In June 2023, the US Department of State discovered Chinese cyber espionage activity relying on a fundamental vulnerability in Microsoft’s cloud technology that enabled hackers to forge identity authentication tokens. The vulnerability enabled the compromise of sensitive email (and other service) accounts, including that of Secretary of Commerce Gina Raimondo.
This incident illustrates some of the risks associated with cloud computing’s many benefits. While much of the discussion around cloud computing is centered around these benefits—this infrastructure bears consideration as well. Just like other critical infrastructure sectors—such as energy, water, financial services, the defense industrial base, and more—disruptions to major cloud services could have material effects on economic and national security. The cloud’s centrality to critical infrastructure is the basis of the Atlantic Council’s recent report, “Critical Infrastructure and the Cloud: Policy for Emerging Risk,” which seeks to raise awareness of the seriousness of potential cloud disruptions and increase efforts toward bolstering cloud security and resilience across critical infrastructure.
To examine these risks, we brought together a group to share their perspectives on the challenges facing cloud infrastructure and how policy can encourage better security and risk governance across this critical sector.
#1 Are the challenges facing cloud infrastructure security well-defined and understood by providers? What’s the biggest question you see as unresolved in cloud security?
Maia Hamin, associate director, Cyber Statecraft Initiative, Digital Forensic Research Lab (DFRLab), Atlantic Council:
“The hyperscale Infrastructure-as-a-Service providers—AWS, Microsoft Azure, Google Cloud—understand many questions about the security of the cloud; they have enough reason to. Then again, many hard problems remain hard—the recent Microsoft compromise is a reminder that identity and access management is crucial to the whole premise of cloud security, and something that even well-resourced providers get wrong. The biggest unresolved questions that I see are those of interdependence and systemic risk. Where are there particular widely used technologies inside of a single provider—like identity and access management—where a software vulnerability or error could lead to compromise or outages across users (and availability zones cannot save you)?

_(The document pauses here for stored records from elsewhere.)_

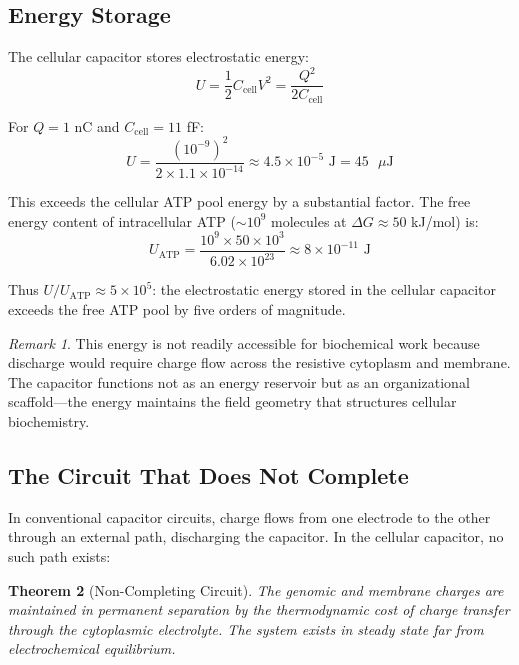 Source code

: \documentclass[twocolumn,10pt,aps,prd,superscriptaddress,floatfix,nofootinbib]{revtex4-2}
\newtheorem{theorem}{Theorem}[section]
\theoremstyle{remark}
\newtheorem{remark}[theorem]{Remark}
\begin{document}
\subsection{Energy Storage}

The cellular capacitor stores electrostatic energy:
\begin{equation}
U = \frac{1}{2}C_{\mathrm{cell}}V^2 = \frac{Q^2}{2C_{\mathrm{cell}}}
\label{eq:energy_storage}
\end{equation}

For $Q = 1$ nC and $C_{\mathrm{cell}} = 11$ fF:
\begin{equation}
U = \frac{(10^{-9})^2}{2 \times 1.1 \times 10^{-14}} \approx 4.5 \times 10^{-5} \text{ J} = 45 \text{ $\mu$J}
\end{equation}

This exceeds the cellular ATP pool energy by a substantial factor. The free energy content of intracellular ATP ($\sim 10^{9}$ molecules at $\Delta G \approx 50$ kJ/mol) is:
\begin{equation}
U_{\mathrm{ATP}} = \frac{10^{9} \times 50 \times 10^{3}}{6.02 \times 10^{23}} \approx 8 \times 10^{-11} \text{ J}
\end{equation}

Thus $U/U_{\mathrm{ATP}} \approx 5 \times 10^{5}$: the electrostatic energy stored in the cellular capacitor exceeds the free ATP pool by five orders of magnitude.

\begin{remark}
This energy is not readily accessible for biochemical work because discharge would require charge flow across the resistive cytoplasm and membrane. The capacitor functions not as an energy reservoir but as an organizational scaffold---the energy maintains the field geometry that structures cellular biochemistry.
\end{remark}

\subsection{The Circuit That Does Not Complete}

In conventional capacitor circuits, charge flows from one electrode to the other through an external path, discharging the capacitor. In the cellular capacitor, no such path exists:

\begin{theorem}[Non-Completing Circuit]
\label{thm:non_completing}
The genomic and membrane charges are maintained in permanent separation by the thermodynamic cost of charge transfer through the cytoplasmic electrolyte. The system exists in steady state far from electrochemical equilibrium.
\end{theorem}
\end{document}
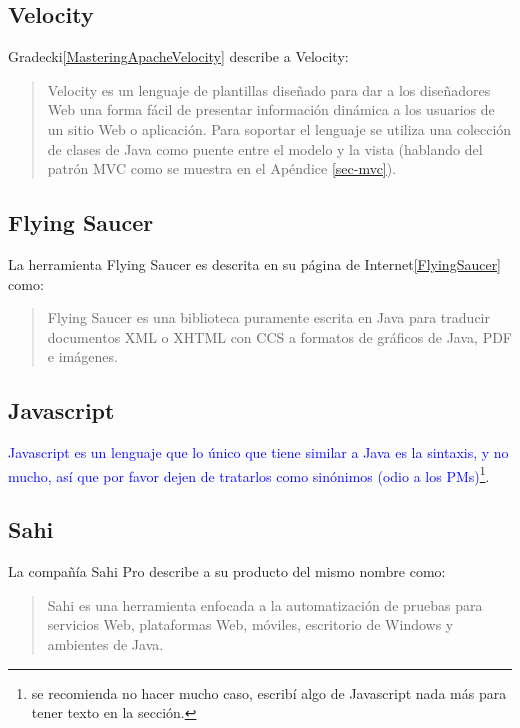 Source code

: \subsection{Velocity}\label{sec-velocity}
Gradecki\ref{MasteringApacheVelocity} describe a Velocity:

\begin{quote}
	Velocity es un lenguaje de plantillas diseñado para dar a los diseñadores Web una forma fácil de presentar información dinámica a los usuarios de un sitio Web o aplicación. Para soportar el lenguaje se utiliza una colección de clases de Java como puente entre el modelo y la vista (hablando del patrón MVC como se muestra en el Apéndice \ref{sec-mvc}).
\end{quote}

\subsection{Flying Saucer}\label{sec-flying-saucer}
La herramienta Flying Saucer es descrita en su página de Internet\ref{FlyingSaucer} como:
\begin{quote}
	Flying Saucer es una biblioteca puramente escrita en Java para traducir documentos XML o XHTML con CCS a formatos de gráficos de Java, PDF e imágenes.
\end{quote}


\subsection{Javascript}\label{sec-javascript}
\textcolor{blue}{Javascript es un lenguaje que lo único que tiene similar a Java es la sintaxis, y no mucho, así que por favor dejen de tratarlos como sinónimos (odio a los PMs)}\footnote{se recomienda no hacer mucho caso, escribí algo de Javascript nada más para tener texto en la sección.}.

\subsection{Sahi}\label{sec-sahi}
La compañía Sahi Pro\textsuperscript{\textcopyright}\cite{SahiPro} describe a su producto del mismo nombre como:
\begin{quote}
	Sahi es una herramienta enfocada a la automatización de pruebas para servicios Web, plataformas Web, móviles, escritorio de Windows\textsuperscript{\textcopyright} y ambientes de Java.
\end{quote}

Where are there widely used technologies across providers—widely deployed superscalar processors like those from Intel, for example—that might be found vulnerable en masse and create impacts across cloud providers? Big cloud service providers are not necessarily well set up to solve some of these risks since they bridge across companies and there are a lot of incentives toward business secrecy.”
Jim Higgins, chief information security officer, Snap Inc:
“I think the challenges are well known to the cloud service providers themselves, but not to the public. We could use a lot more transparency as to what the cloud service providers feel are the large security issues and see if they are aligned with the expertise of their own customers.”

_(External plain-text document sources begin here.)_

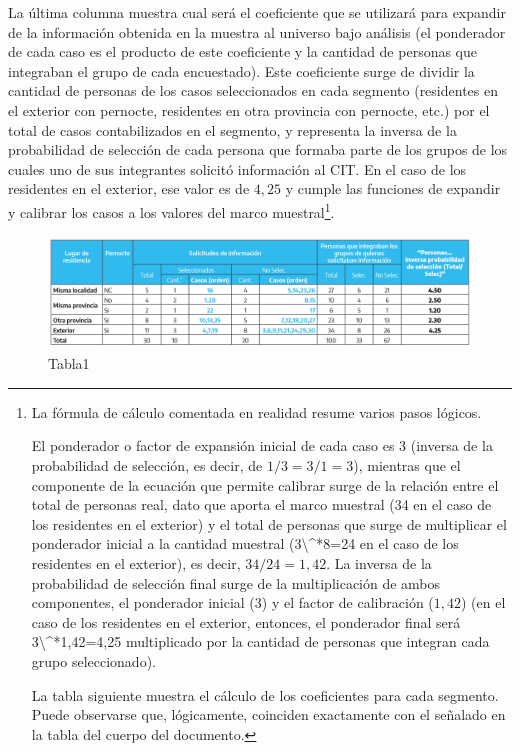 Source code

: \documentclass[
]{book}
\begin{document}
La última columna muestra cual será el coeficiente que se utilizará para expandir de la información obtenida en la muestra al universo bajo análisis (el ponderador de cada caso es el producto de este coeficiente y la cantidad de personas que integraban el grupo de cada encuestado). Este coeficiente surge de dividir la cantidad de personas de los casos seleccionados en cada segmento (residentes en el exterior con pernocte, residentes en otra provincia con pernocte, etc.) por el total de casos contabilizados en el segmento, y representa la inversa de la probabilidad de selección de cada persona que formaba parte de los grupos de los cuales uno de sus integrantes solicitó información al CIT. En el caso de los residentes en el exterior, ese valor es de \(4,25\) y cumple las funciones de expandir y calibrar los casos a los valores del marco muestral\footnote{La fórmula de cálculo comentada en realidad resume varios pasos lógicos.

  El ponderador o factor de expansión inicial de cada caso es 3 (inversa de la probabilidad de selección, es decir, de \(1/3=3/1=3\)), mientras que el componente de la ecuación que permite calibrar surge de la relación entre el total de personas real, dato que aporta el marco muestral (34 en el caso de los residentes en el exterior) y el total de personas que surge de multiplicar el ponderador inicial a la cantidad muestral (3\textbackslash\^{}*8=24 en el caso de los residentes en el exterior), es decir, \(34/24=1,42\). La inversa de la probabilidad de selección final surge de la multiplicación de ambos componentes, el ponderador inicial (\(3\)) y el factor de calibración (\(1,42\)) (en el caso de los residentes en el exterior, entonces, el ponderador final será 3\textbackslash\^{}*1,42=4,25 multiplicado por la cantidad de personas que integran cada grupo seleccionado).

  La tabla siguiente muestra el cálculo de los coeficientes para cada segmento. Puede observarse que, lógicamente, coinciden exactamente con el señalado en la tabla del cuerpo del documento.}.

\begin{figure}

{\centering \includegraphics[width=1\linewidth]{imagenes/tabla_1} 

}

\caption{Tabla1}\label{fig:Coeficientes}
\end{figure}
\end{document}
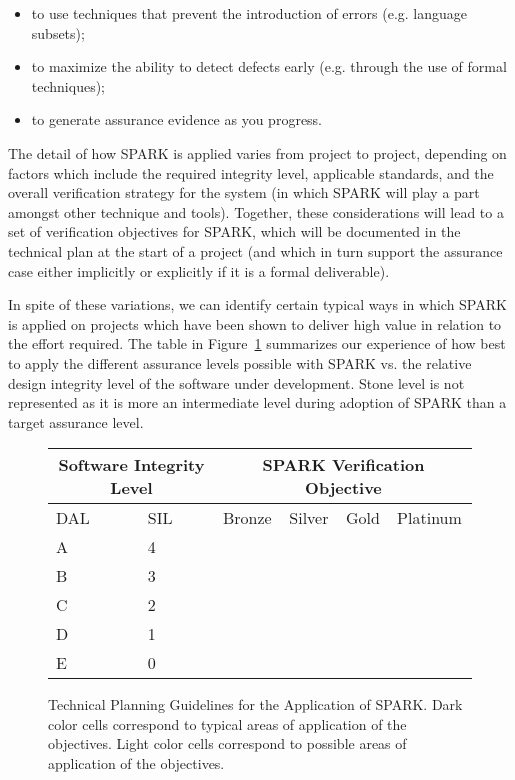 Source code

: \documentclass{llncs}
\begin{document}
\begin{itemize}
\item to use techniques that prevent the introduction of errors (e.g. language
  subsets);
\item to maximize the ability to detect defects early (e.g. through the use of
  formal techniques);
\item to generate assurance evidence as you progress.
\end{itemize}

The detail of how SPARK is applied varies from project to project, depending on
factors which include the required integrity level, applicable standards, and
the overall verification strategy for the system (in which SPARK will play a
part amongst other technique and tools). Together, these considerations will
lead to a set of verification objectives for SPARK, which will be documented in
the technical plan at the start of a project (and which in turn support the
assurance case either implicitly or explicitly if it is a formal deliverable).

In spite of these variations, we can identify certain typical ways in which
SPARK is applied on projects which have been shown to deliver high value in
relation to the effort required. The table in Figure~\ref{fig:levels}
summarizes our experience of how best to apply the different assurance levels
possible with SPARK vs. the relative design integrity level of the software
under development.  Stone level is not represented as it is more an
intermediate level during adoption of SPARK than a target assurance level.

\begin{figure}

\begin{center}
\begin{tabular}{|p{1.5cm}|p{1.5cm}|p{1.5cm}|p{1.5cm}|p{1.5cm}|p{1.5cm}|} \hline
\multicolumn{2}{|c|}{Software Integrity Level} & \multicolumn{4}{c|}{SPARK Verification Objective} \\  \hline
DAL & SIL & Bronze & Silver & Gold & Platinum \\ \hline
A   & 4   &        & \cellcolor{OliveGreen} & \cellcolor{OliveGreen} & \cellcolor{OliveGreen} \\ \hline
B   & 3   &        & \cellcolor{OliveGreen} & \cellcolor{OliveGreen} & \cellcolor{YellowGreen} \\ \hline
C   & 2   &        & \cellcolor{NavyBlue} & \cellcolor{NavyBlue} & \\ \hline
D   & 1   &        & \cellcolor{NavyBlue} & \cellcolor{TealBlue} & \\ \hline
E   & 0   & \cellcolor{Orchid} & \cellcolor{Fuchsia} & & \\ \hline
\end{tabular}
\end{center}

\caption{Technical Planning Guidelines for the Application of SPARK.
  Dark color cells correspond to typical areas of application of the
  objectives.  Light color cells correspond to possible areas of application of
  the objectives.}
\label{fig:levels}
\end{figure}
\end{document}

Chris Hughes, chief information security officer and co-founder, Aquia:
“On one hand, I am inclined to say yes, because the three largest Infrastructure-as-a-Service providers by market share—AWS, Microsoft Azure, and Google Cloud—are the only cloud service providers that are operating at such scale and scope. That said, they face specific challenges as providers upon which the entire modern Internet and digital infrastructure has become dependent, ushering in unseen levels of systemic risk across the ecosystem. The biggest question I see as unresolved in cloud security is how cloud service providers and regulatory bodies should work together to address that systemic risk and ensure that critical dependencies do not have devastating downstream impacts on thousands of companies and millions of individuals in nearly every industry vertical, including critical infrastructure and economic and national security. How do we fix transparency gaps that impede our ability to fully understand and address these systemic risks, while not stifling innovative cloud services in the marketplace?”

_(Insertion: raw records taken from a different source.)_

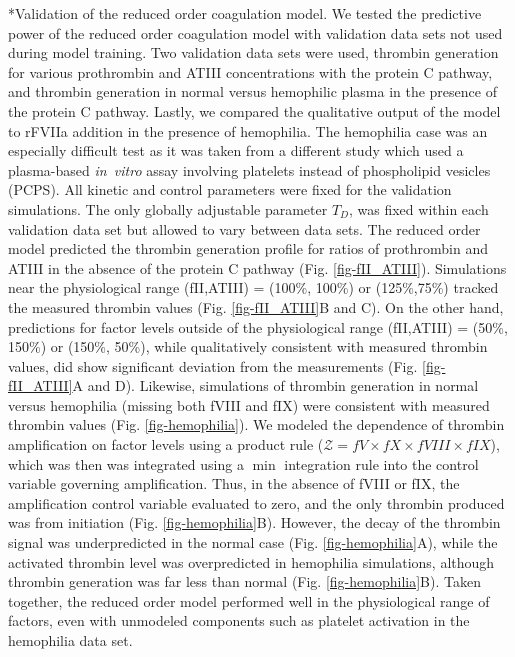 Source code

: \documentclass[12pt]{article}
\makeatletter
\renewcommand\subsection{\@startsection
	{subsection}{2}{0mm}
	{-0.05in}
	{-0.5\baselineskip}
	{\normalfont\normalsize\bfseries}}
\makeatother
\begin{document}
\subsection*{Validation of the reduced order coagulation model.}
We tested the predictive power of the reduced order coagulation model with validation data sets not used during model training. 
Two validation data sets were used, thrombin generation for various prothrombin and ATIII concentrations with the protein C pathway, 
and thrombin generation in normal versus hemophilic plasma in the presence of the protein C pathway. 
Lastly, we compared the qualitative output of the model to rFVIIa addition in the presence of hemophilia.
The hemophilia case was an especially difficult test as it was taken from a different study which used a plasma-based
\textit{in~vitro} assay involving platelets instead of phospholipid vesicles (PCPS). 
All kinetic and control parameters were fixed for the validation simulations. 
The only globally adjustable parameter $T_{D}$, was fixed within each validation data set but allowed to vary between data sets.
The reduced order model predicted the thrombin generation profile for ratios of prothrombin and ATIII in the absence of the protein C pathway (Fig. \ref{fig-fII_ATIII}).
Simulations near the physiological range (fII,ATIII) = (100\%, 100\%) or (125\%,75\%) tracked the measured thrombin values (Fig. \ref{fig-fII_ATIII}B and C).
On the other hand, predictions for factor levels outside of the physiological range (fII,ATIII) = (50\%, 150\%) or (150\%, 50\%), while qualitatively consistent with measured thrombin values, did show significant 
deviation from the measurements (Fig. \ref{fig-fII_ATIII}A and D).
Likewise, simulations of thrombin generation in normal versus hemophilia (missing both fVIII and fIX) were consistent with measured thrombin values (Fig. \ref{fig-hemophilia}).
We modeled the dependence of thrombin amplification on factor levels using a product rule ($\mathcal{Z} = fV\times fX\times fVIII\times fIX$), 
which was then was integrated using a $\min$ integration rule into the control variable governing amplification. 
Thus, in the absence of fVIII or fIX, the amplification control variable evaluated to zero, and the only thrombin produced was from initiation (Fig. \ref{fig-hemophilia}B).
However, the decay of the thrombin signal was underpredicted in the normal case (Fig. \ref{fig-hemophilia}A), while the activated thrombin level was overpredicted 
in hemophilia simulations, although thrombin generation was far less than normal (Fig. \ref{fig-hemophilia}B). 
Taken together, the reduced order model performed well in the physiological range of factors, even with
unmodeled components such as platelet activation in the hemophilia data set. 
\end{document}
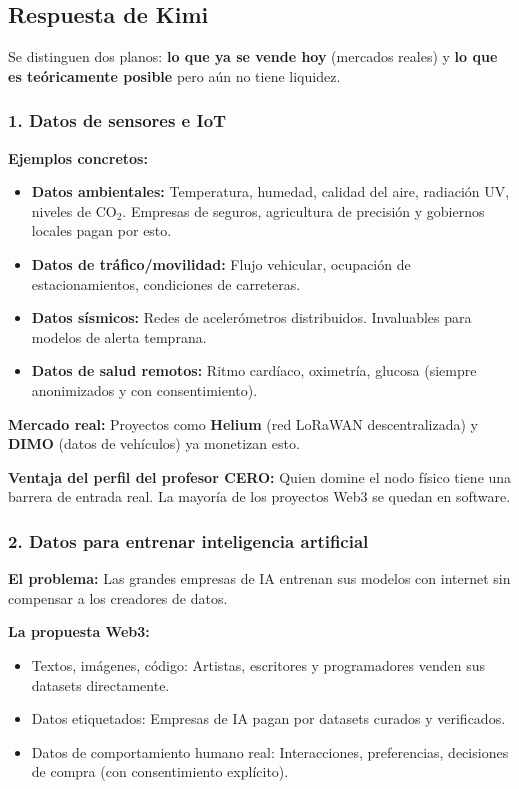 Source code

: \documentclass[12pt,a4paper]{article}
\begin{document}
\subsection{Respuesta de Kimi}

Se distinguen dos planos: \textbf{lo que ya se vende hoy} (mercados reales) y \textbf{lo que es te\'{o}ricamente posible} pero a\'{u}n no tiene liquidez.

\subsubsection{1. Datos de sensores e IoT}

\textbf{Ejemplos concretos:}
\begin{itemize}
    \item \textbf{Datos ambientales:} Temperatura, humedad, calidad del aire, radiaci\'{o}n UV, niveles de CO$_{2}$. Empresas de seguros, agricultura de precisi\'{o}n y gobiernos locales pagan por esto.
    \item \textbf{Datos de tr\'{a}fico/movilidad:} Flujo vehicular, ocupaci\'{o}n de estacionamientos, condiciones de carreteras.
    \item \textbf{Datos s\'{i}smicos:} Redes de aceler\'{o}metros distribuidos. Invaluables para modelos de alerta temprana.
    \item \textbf{Datos de salud remotos:} Ritmo card\'{i}aco, oximetr\'{i}a, glucosa (siempre anonimizados y con consentimiento).
\end{itemize}

\textbf{Mercado real:} Proyectos como \textbf{Helium} (red LoRaWAN descentralizada) y \textbf{DIMO} (datos de veh\'{i}culos) ya monetizan esto.

\textbf{Ventaja del perfil del profesor CERO:} Quien domine el nodo f\'{i}sico tiene una barrera de entrada real. La mayor\'{i}a de los proyectos Web3 se quedan en software.

\subsubsection{2. Datos para entrenar inteligencia artificial}

\textbf{El problema:} Las grandes empresas de IA entrenan sus modelos con internet sin compensar a los creadores de datos.

\textbf{La propuesta Web3:}
\begin{itemize}
    \item Textos, im\'{a}genes, c\'{o}digo: Artistas, escritores y programadores venden sus datasets directamente.
    \item Datos etiquetados: Empresas de IA pagan por datasets curados y verificados.
    \item Datos de comportamiento humano real: Interacciones, preferencias, decisiones de compra (con consentimiento expl\'{i}cito).
\end{itemize}
\end{document}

Rich Mogull, analyst and chief executive officer, Securosis:
“First, we need to accept that there are material differences between cloud providers. At one end are the hyperscale providers—AWS, Microsoft Azure, and Google Cloud. Of those, I think the companies understand the security concerns but do not necessarily prioritize them to the same degree. The recent Microsoft issue is one example. Other providers are not even playing the same game—especially Software-as-a-Service providers. It is the Wild West, and only some providers understand the security challenges and take them seriously. There really are not unresolved questions, but providers must do the work and stay on top of things. Right now, my biggest area of concern is Microsoft’s Entra ID (formerly Azure Active Directory).”
Marc Rogers, chief technology officer, nbhd.ai:
“While I believe the Infrastructure-as-a-Service providers have a better handle on their challenges than their customers do, the gaps are large and lead to incidents that blindside defenders. The risk that concerns me most is visibility and transparency, especially for the consumers of Infrastructure-as-a-Service. Attackers are already several steps ahead on understanding chains of trust, cross system exposure, and the building blocks like open-source software.”
#2 If cloud service providers are struggling to engineer critical services to the level of reliability that current threats demand—as demonstrated in the latest Microsoft cloud compromise—what role could policy play to help address this gap?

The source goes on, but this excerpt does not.